The Difference Between First and Second Generation Antihistamines
The potential for an antihistamine to cause intoxication is directly linked to its generation.
First-Generation Antihistamines
First-generation antihistamines, such as diphenhydramine (Benadryl), are older compounds. These molecules are lipophilic (fat-soluble), allowing them to easily permeate the blood-brain barrier (BBB) and enter the central nervous system (CNS). Their action within the brain causes the well-known side effect of drowsiness and, at higher doses, the psychoactive state.
Second-Generation Antihistamines
Second-generation antihistamines, such as loratadine and fexofenadine, are newer drugs engineered to minimize CNS effects. These compounds are less lipophilic and are actively pumped out of the brain by transporter proteins. They primarily block histamine receptors in the periphery of the body, treating allergy symptoms without causing the same level of sedation or potential for recreational abuse.
How Anticholinergic Effects Cause a Psychoactive State
The psychoactive state induced by high doses of first-generation antihistamines is caused by their potent anticholinergic activity. While designed to block histamine receptors, these drugs also block muscarinic acetylcholine receptors in the brain. Acetylcholine is a major neurotransmitter involved in memory, learning, and attention.
Blocking its action in the central nervous system disrupts normal brain function, leading to a state medically referred to as delirium. This experience is characterized by profound confusion, disorientation, and extreme restlessness or agitation. Individuals may experience vivid, often frightening hallucinations. These effects are a manifestation of acute drug poisoning that severely impairs cognitive function.
Immediate Risks of High-Dose Antihistamine Use
Misusing first-generation antihistamines in high doses introduces severe, life-threatening health hazards.
Cardiovascular Risks
One significant danger is cardiovascular toxicity, as large amounts of the drug interfere with the heart’s electrical signaling.
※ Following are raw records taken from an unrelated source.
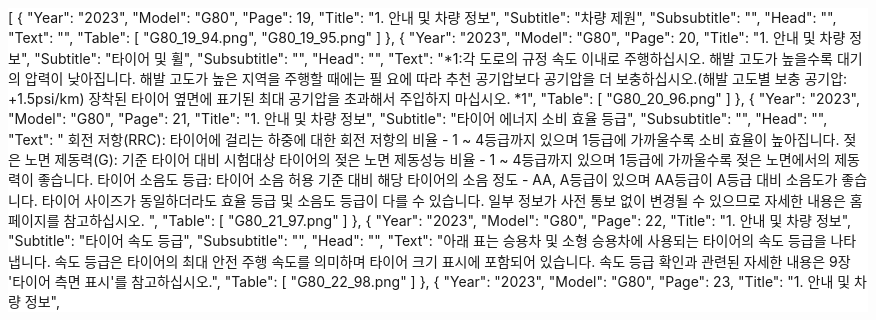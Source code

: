 [
    {
        "Year": "2023",
        "Model": "G80",
        "Page": 19,
        "Title": "1. 안내 및 차량 정보",
        "Subtitle": "차량 제원",
        "Subsubtitle": "",
        "Head": "",
        "Text": "",
        "Table": [
            "G80_19_94.png",
            "G80_19_95.png"
        ]
    },
    {
        "Year": "2023",
        "Model": "G80",
        "Page": 20,
        "Title": "1. 안내 및 차량 정보",
        "Subtitle": "타이어 및 휠",
        "Subsubtitle": "",
        "Head": "",
        "Text": "*1:각 도로의 규정 속도 이내로 주행하십시오.     해발 고도가 높을수록 대기의 압력이 낮아집니다. 해발 고도가 높은 지역을 주행할 때에는 필 요에 따라 추천 공기압보다 공기압을 더 보충하십시오.(해발 고도별 보충 공기압: +1.5psi/km) 장착된 타이어 옆면에 표기된 최대 공기압을 초과해서 주입하지 마십시오.   *1",
        "Table": [
            "G80_20_96.png"
        ]
    },
    {
        "Year": "2023",
        "Model": "G80",
        "Page": 21,
        "Title": "1. 안내 및 차량 정보",
        "Subtitle": "타이어 에너지 소비 효율 등급",
        "Subsubtitle": "",
        "Head": "",
        "Text": "     회전 저항(RRC): 타이어에 걸리는 하중에 대한 회전 저항의 비율 - 1 ~ 4등급까지 있으며 1등급에 가까울수록 소비 효율이 높아집니다.  젖은 노면 제동력(G): 기준 타이어 대비 시험대상 타이어의 젖은 노면 제동성능 비율  - 1 ~ 4등급까지 있으며 1등급에 가까울수록 젖은 노면에서의 제동력이 좋습니다.  타이어 소음도 등급: 타이어 소음 허용 기준 대비 해당 타이어의 소음 정도  - AA, A등급이 있으며 AA등급이 A등급 대비 소음도가 좋습니다.  타이어 사이즈가 동일하더라도 효율 등급 및 소음도 등급이 다를 수 있습니다. 일부 정보가 사전 통보 없이 변경될 수 있으므로 자세한 내용은 홈페이지를 참고하십시오.  ",
        "Table": [
            "G80_21_97.png"
        ]
    },
    {
        "Year": "2023",
        "Model": "G80",
        "Page": 22,
        "Title": "1. 안내 및 차량 정보",
        "Subtitle": "타이어 속도 등급",
        "Subsubtitle": "",
        "Head": "",
        "Text": "아래 표는 승용차 및 소형 승용차에 사용되는 타이어의 속도 등급을 나타냅니다. 속도 등급은 타이어의 최대 안전 주행 속도를 의미하며 타이어 크기 표시에 포함되어 있습니다. 속도 등급 확인과 관련된 자세한 내용은 9장 '타이어 측면 표시'를 참고하십시오.",
        "Table": [
            "G80_22_98.png"
        ]
    },
    {
        "Year": "2023",
        "Model": "G80",
        "Page": 23,
        "Title": "1. 안내 및 차량 정보",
This interference can lead to a rapid heart rate (tachycardia), irregular heart rhythms (arrhythmias), and potentially cardiac arrest.
Systemic and Neurological Effects
The severe anticholinergic effects cause systemic physical symptoms, including extreme dry mouth, blurred vision, and hyperthermia (dangerously high body temperature) due to impaired sweating. Acute toxicity can trigger seizures, resulting from central nervous system overstimulation. Following these severe episodes, the individual may progress to profound drowsiness, loss of consciousness, and coma. Any sign of an overdose, such as severe agitation, confusion, or a rapid heart rate, requires immediate medical intervention, including calling emergency services.